# WHAT THIS TASK INVOLVES
Each line below from the one containing "轴上使 $\triangle PBC$" through the one containing "圆方程：$x^2+y^2=4$。" should be output exactly as it stands, and no other line should appear.

# LISTED ENTRIES
════════
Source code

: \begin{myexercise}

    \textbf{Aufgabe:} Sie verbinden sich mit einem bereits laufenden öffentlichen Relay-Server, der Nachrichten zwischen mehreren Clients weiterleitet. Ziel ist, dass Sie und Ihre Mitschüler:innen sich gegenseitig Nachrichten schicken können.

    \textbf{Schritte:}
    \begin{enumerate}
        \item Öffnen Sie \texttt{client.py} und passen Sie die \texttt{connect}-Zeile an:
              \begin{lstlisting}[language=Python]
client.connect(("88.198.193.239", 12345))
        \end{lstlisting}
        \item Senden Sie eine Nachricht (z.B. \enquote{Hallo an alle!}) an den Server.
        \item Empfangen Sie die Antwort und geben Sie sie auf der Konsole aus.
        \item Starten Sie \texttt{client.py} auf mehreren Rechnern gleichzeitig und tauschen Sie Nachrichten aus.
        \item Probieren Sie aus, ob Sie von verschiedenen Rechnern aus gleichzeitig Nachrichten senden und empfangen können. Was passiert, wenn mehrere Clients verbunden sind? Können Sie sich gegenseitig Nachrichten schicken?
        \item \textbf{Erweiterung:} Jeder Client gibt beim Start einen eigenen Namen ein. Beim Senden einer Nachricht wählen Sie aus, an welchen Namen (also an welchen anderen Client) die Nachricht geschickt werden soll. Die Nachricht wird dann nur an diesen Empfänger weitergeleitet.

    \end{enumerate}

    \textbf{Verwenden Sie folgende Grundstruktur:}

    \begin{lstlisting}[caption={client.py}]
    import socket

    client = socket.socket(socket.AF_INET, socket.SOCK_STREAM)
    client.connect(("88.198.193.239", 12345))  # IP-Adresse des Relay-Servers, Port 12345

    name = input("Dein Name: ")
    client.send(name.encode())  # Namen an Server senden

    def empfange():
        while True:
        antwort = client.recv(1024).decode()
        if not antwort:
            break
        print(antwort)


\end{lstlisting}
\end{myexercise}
════════
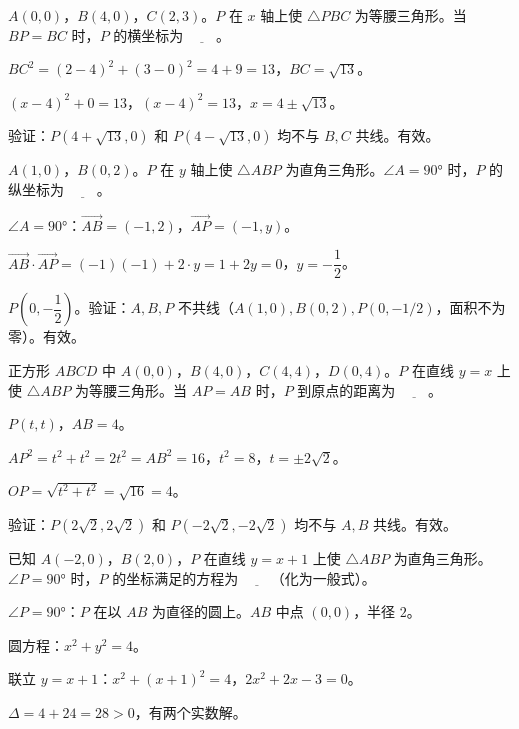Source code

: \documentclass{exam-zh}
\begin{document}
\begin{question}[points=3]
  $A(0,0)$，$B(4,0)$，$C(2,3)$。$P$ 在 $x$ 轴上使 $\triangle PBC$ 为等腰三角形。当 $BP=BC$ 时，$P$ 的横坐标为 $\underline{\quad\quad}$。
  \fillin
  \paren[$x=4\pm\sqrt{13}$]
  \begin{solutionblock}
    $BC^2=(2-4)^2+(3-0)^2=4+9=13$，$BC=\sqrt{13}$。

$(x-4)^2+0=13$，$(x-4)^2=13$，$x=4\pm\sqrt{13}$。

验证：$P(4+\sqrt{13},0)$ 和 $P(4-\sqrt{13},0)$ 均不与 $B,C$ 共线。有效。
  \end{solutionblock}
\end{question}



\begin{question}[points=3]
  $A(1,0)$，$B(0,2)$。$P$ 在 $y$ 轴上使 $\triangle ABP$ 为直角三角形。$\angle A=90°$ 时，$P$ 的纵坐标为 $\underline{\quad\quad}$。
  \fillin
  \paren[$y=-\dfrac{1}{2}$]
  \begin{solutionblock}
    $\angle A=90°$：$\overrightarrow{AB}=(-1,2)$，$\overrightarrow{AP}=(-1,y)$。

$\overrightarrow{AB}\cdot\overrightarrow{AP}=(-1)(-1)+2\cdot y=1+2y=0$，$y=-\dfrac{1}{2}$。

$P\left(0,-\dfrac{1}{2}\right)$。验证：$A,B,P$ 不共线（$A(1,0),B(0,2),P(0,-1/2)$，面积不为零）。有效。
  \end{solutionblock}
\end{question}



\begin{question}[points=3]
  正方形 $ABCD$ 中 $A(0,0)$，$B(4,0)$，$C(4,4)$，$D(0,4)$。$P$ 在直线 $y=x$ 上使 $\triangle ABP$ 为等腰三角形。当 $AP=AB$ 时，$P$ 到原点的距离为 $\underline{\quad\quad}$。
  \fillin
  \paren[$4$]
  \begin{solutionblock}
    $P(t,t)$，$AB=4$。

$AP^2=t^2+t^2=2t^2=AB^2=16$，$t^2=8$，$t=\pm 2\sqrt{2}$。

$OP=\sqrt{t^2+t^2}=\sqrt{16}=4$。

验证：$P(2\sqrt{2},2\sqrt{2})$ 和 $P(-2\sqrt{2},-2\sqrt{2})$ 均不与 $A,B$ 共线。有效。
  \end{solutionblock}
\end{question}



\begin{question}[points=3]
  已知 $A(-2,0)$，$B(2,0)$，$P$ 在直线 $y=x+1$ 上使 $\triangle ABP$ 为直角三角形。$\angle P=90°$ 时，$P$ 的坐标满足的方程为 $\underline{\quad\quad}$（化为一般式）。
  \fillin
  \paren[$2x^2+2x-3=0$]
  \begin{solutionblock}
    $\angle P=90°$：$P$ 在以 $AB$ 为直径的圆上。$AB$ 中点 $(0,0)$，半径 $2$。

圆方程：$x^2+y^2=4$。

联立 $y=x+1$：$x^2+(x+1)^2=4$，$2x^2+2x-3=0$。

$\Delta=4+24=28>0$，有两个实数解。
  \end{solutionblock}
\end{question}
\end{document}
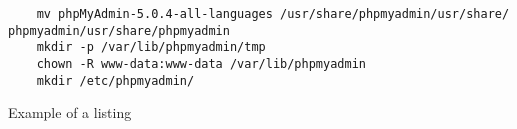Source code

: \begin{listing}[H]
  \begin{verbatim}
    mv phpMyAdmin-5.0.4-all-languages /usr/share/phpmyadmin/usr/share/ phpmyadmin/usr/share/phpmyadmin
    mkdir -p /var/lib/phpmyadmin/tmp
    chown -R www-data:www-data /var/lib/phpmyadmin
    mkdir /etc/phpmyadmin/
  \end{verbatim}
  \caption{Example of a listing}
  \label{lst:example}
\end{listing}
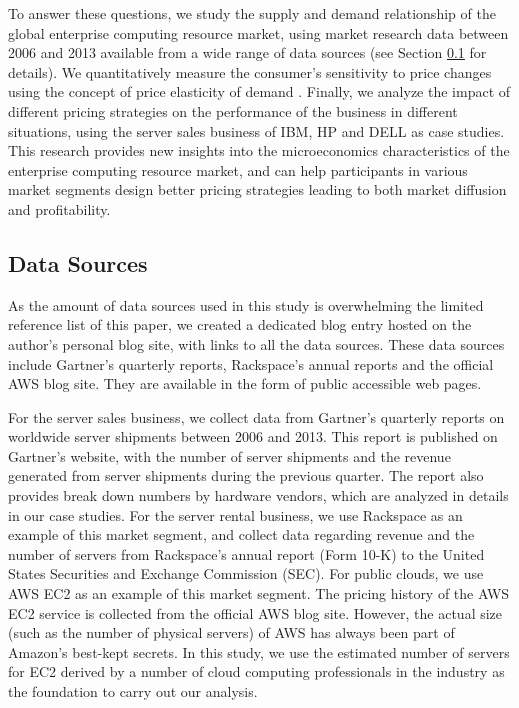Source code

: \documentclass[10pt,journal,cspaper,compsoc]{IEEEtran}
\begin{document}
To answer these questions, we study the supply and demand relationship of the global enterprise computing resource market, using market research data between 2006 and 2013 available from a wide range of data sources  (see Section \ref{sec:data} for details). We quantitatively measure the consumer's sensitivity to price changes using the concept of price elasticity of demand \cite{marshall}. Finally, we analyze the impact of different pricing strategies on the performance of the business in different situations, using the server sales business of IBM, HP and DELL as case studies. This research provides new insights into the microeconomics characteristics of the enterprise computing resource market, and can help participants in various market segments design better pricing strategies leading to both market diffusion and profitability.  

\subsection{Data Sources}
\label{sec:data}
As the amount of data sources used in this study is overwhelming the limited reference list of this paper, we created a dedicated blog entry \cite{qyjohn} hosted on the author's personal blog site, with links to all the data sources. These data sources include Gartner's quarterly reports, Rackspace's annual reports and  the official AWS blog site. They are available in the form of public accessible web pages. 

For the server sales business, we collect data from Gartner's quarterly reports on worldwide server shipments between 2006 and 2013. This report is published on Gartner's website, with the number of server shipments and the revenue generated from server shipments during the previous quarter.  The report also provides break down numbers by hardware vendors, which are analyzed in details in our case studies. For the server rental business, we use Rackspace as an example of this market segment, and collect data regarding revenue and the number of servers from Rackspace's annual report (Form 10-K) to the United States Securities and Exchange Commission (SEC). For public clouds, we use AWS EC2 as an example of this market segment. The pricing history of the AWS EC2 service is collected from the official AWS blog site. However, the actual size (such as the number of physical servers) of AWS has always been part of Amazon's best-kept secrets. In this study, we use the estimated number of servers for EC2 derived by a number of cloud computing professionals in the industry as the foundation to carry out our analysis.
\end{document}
════════
# WRITTEN SOLUTION
  $A(0,0)$，$B(4,0)$，$C(2,3)$。$P$ 在 $x$ 轴上使 $\triangle PBC$ 为等腰三角形。当 $BP=BC$ 时，$P$ 的横坐标为 $\underline{\quad\quad}$。
  \fillin
  \paren[$x=4\pm\sqrt{13}$]
  \begin{solutionblock}
    $BC^2=(2-4)^2+(3-0)^2=4+9=13$，$BC=\sqrt{13}$。

$(x-4)^2+0=13$，$(x-4)^2=13$，$x=4\pm\sqrt{13}$。

验证：$P(4+\sqrt{13},0)$ 和 $P(4-\sqrt{13},0)$ 均不与 $B,C$ 共线。有效。
  \end{solutionblock}
\end{question}



\begin{question}[points=3]
  $A(1,0)$，$B(0,2)$。$P$ 在 $y$ 轴上使 $\triangle ABP$ 为直角三角形。$\angle A=90°$ 时，$P$ 的纵坐标为 $\underline{\quad\quad}$。
  \fillin
  \paren[$y=-\dfrac{1}{2}$]
  \begin{solutionblock}
    $\angle A=90°$：$\overrightarrow{AB}=(-1,2)$，$\overrightarrow{AP}=(-1,y)$。

$\overrightarrow{AB}\cdot\overrightarrow{AP}=(-1)(-1)+2\cdot y=1+2y=0$，$y=-\dfrac{1}{2}$。

$P\left(0,-\dfrac{1}{2}\right)$。验证：$A,B,P$ 不共线（$A(1,0),B(0,2),P(0,-1/2)$，面积不为零）。有效。
  \end{solutionblock}
\end{question}



\begin{question}[points=3]
  正方形 $ABCD$ 中 $A(0,0)$，$B(4,0)$，$C(4,4)$，$D(0,4)$。$P$ 在直线 $y=x$ 上使 $\triangle ABP$ 为等腰三角形。当 $AP=AB$ 时，$P$ 到原点的距离为 $\underline{\quad\quad}$。
  \fillin
  \paren[$4$]
  \begin{solutionblock}
    $P(t,t)$，$AB=4$。

$AP^2=t^2+t^2=2t^2=AB^2=16$，$t^2=8$，$t=\pm 2\sqrt{2}$。

$OP=\sqrt{t^2+t^2}=\sqrt{16}=4$。

验证：$P(2\sqrt{2},2\sqrt{2})$ 和 $P(-2\sqrt{2},-2\sqrt{2})$ 均不与 $A,B$ 共线。有效。
  \end{solutionblock}
\end{question}



\begin{question}[points=3]
  已知 $A(-2,0)$，$B(2,0)$，$P$ 在直线 $y=x+1$ 上使 $\triangle ABP$ 为直角三角形。$\angle P=90°$ 时，$P$ 的坐标满足的方程为 $\underline{\quad\quad}$（化为一般式）。
  \fillin
  \paren[$2x^2+2x-3=0$]
  \begin{solutionblock}
    $\angle P=90°$：$P$ 在以 $AB$ 为直径的圆上。$AB$ 中点 $(0,0)$，半径 $2$。

圆方程：$x^2+y^2=4$。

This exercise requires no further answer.